Sectarian Violence In Indonesia

JAKARTA, Indonesia (AP) - Gunmen on a speedboat opened fire on a ferry carrying Christians in Indonesia's eastern Maluku islands on Wednesday, killing 10 people, witnesses and medical officials said.

The victims were fish and vegetable traders traveling to an early morning market in Ambon, the provincial capital. The gunmen were traveling from a Muslim area of town and were armed with automatic weapons, witnesses said.

Last week, seven Christians were killed in an explosion on a boat in the same waters.

The latest bloodshed comes after a six-month period of relative calm in the archipelagic province, 1,600 miles east of Jakarta.

Fighting between Muslims and Christians in the Malukus first erupted in January 1999. Government officials said at least 9,000 people from both communities have died in the conflict, which has devastated large parts of the province of 2 million people.

Shortly after Wednesday's attack, hundreds of angry Christians rallied outside the governor's office in protest, forcing all Muslim employees there to flee the building, witnesses said.

Ambon police chief Lt.
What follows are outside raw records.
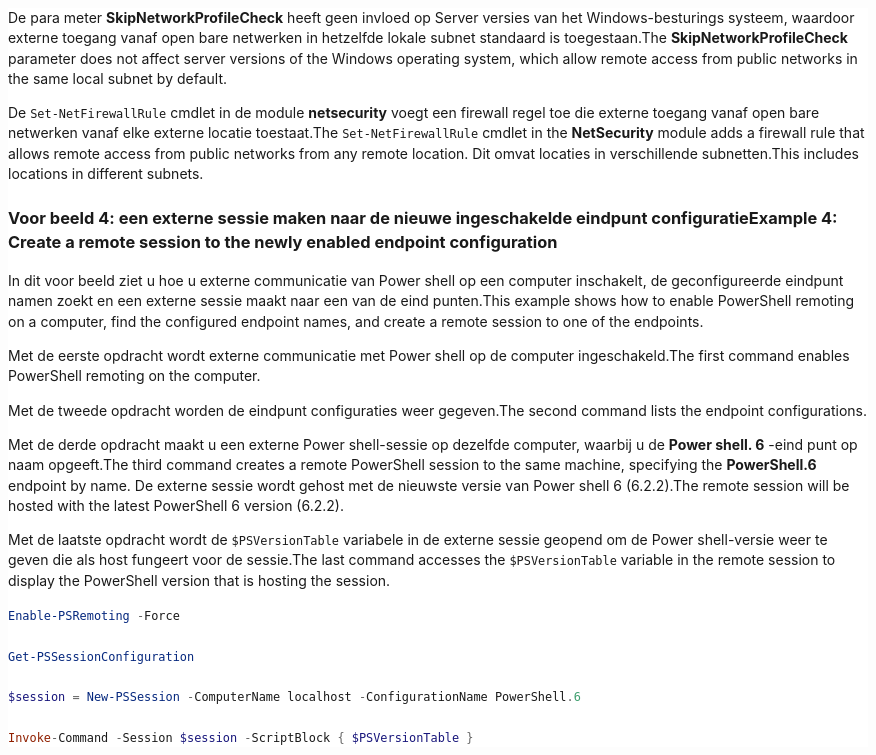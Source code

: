 <span data-ttu-id="a7349-160">De para meter **SkipNetworkProfileCheck** heeft geen invloed op Server versies van het Windows-besturings systeem, waardoor externe toegang vanaf open bare netwerken in hetzelfde lokale subnet standaard is toegestaan.</span><span class="sxs-lookup"><span data-stu-id="a7349-160">The **SkipNetworkProfileCheck** parameter does not affect server versions of the Windows operating system, which allow remote access from public networks in the same local subnet by default.</span></span>

<span data-ttu-id="a7349-161">De `Set-NetFirewallRule` cmdlet in de module **netsecurity** voegt een firewall regel toe die externe toegang vanaf open bare netwerken vanaf elke externe locatie toestaat.</span><span class="sxs-lookup"><span data-stu-id="a7349-161">The `Set-NetFirewallRule` cmdlet in the **NetSecurity** module adds a firewall rule that allows remote access from public networks from any remote location.</span></span> <span data-ttu-id="a7349-162">Dit omvat locaties in verschillende subnetten.</span><span class="sxs-lookup"><span data-stu-id="a7349-162">This includes locations in different subnets.</span></span>

### <span data-ttu-id="a7349-163">Voor beeld 4: een externe sessie maken naar de nieuwe ingeschakelde eindpunt configuratie</span><span class="sxs-lookup"><span data-stu-id="a7349-163">Example 4: Create a remote session to the newly enabled endpoint configuration</span></span>

<span data-ttu-id="a7349-164">In dit voor beeld ziet u hoe u externe communicatie van Power shell op een computer inschakelt, de geconfigureerde eindpunt namen zoekt en een externe sessie maakt naar een van de eind punten.</span><span class="sxs-lookup"><span data-stu-id="a7349-164">This example shows how to enable PowerShell remoting on a computer, find the configured endpoint names, and create a remote session to one of the endpoints.</span></span>

<span data-ttu-id="a7349-165">Met de eerste opdracht wordt externe communicatie met Power shell op de computer ingeschakeld.</span><span class="sxs-lookup"><span data-stu-id="a7349-165">The first command enables PowerShell remoting on the computer.</span></span>

<span data-ttu-id="a7349-166">Met de tweede opdracht worden de eindpunt configuraties weer gegeven.</span><span class="sxs-lookup"><span data-stu-id="a7349-166">The second command lists the endpoint configurations.</span></span>

<span data-ttu-id="a7349-167">Met de derde opdracht maakt u een externe Power shell-sessie op dezelfde computer, waarbij u de **Power shell. 6** -eind punt op naam opgeeft.</span><span class="sxs-lookup"><span data-stu-id="a7349-167">The third command creates a remote PowerShell session to the same machine, specifying the **PowerShell.6** endpoint by name.</span></span> <span data-ttu-id="a7349-168">De externe sessie wordt gehost met de nieuwste versie van Power shell 6 (6.2.2).</span><span class="sxs-lookup"><span data-stu-id="a7349-168">The remote session will be hosted with the latest PowerShell 6 version (6.2.2).</span></span>

<span data-ttu-id="a7349-169">Met de laatste opdracht wordt de `$PSVersionTable` variabele in de externe sessie geopend om de Power shell-versie weer te geven die als host fungeert voor de sessie.</span><span class="sxs-lookup"><span data-stu-id="a7349-169">The last command accesses the `$PSVersionTable` variable in the remote session to display the PowerShell version that is hosting the session.</span></span>

```powershell
Enable-PSRemoting -Force

Get-PSSessionConfiguration

$session = New-PSSession -ComputerName localhost -ConfigurationName PowerShell.6

Invoke-Command -Session $session -ScriptBlock { $PSVersionTable }
```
Col. Novianto, who like many Indonesians goes by a single name, confirmed that 10 people were killed. Three of the victims were women, medical officials said.

Ambon is the capital of the string of islands that make up Maluku province. The area was known as the Spice Islands during Dutch colonial times.

Indonesia is the world's most populous Islamic nation. About 85 percent of its 205 million people are Muslim. However, in Maluku the balance between Christians and Muslims is almost even.

The local government blames a Muslim paramilitary group from the main island of Java for fomenting the violence in Maluku and on neighboring Sulawesi island, where at least 1,000 people have been killed in a similar sectarian conflict.

Government-sponsored peace talks between Muslims and Christians in central Sulawesi province opened in the southern town of Malino, 780 miles northeast of Jakarta. About 50 representatives of the two communities met with government mediators.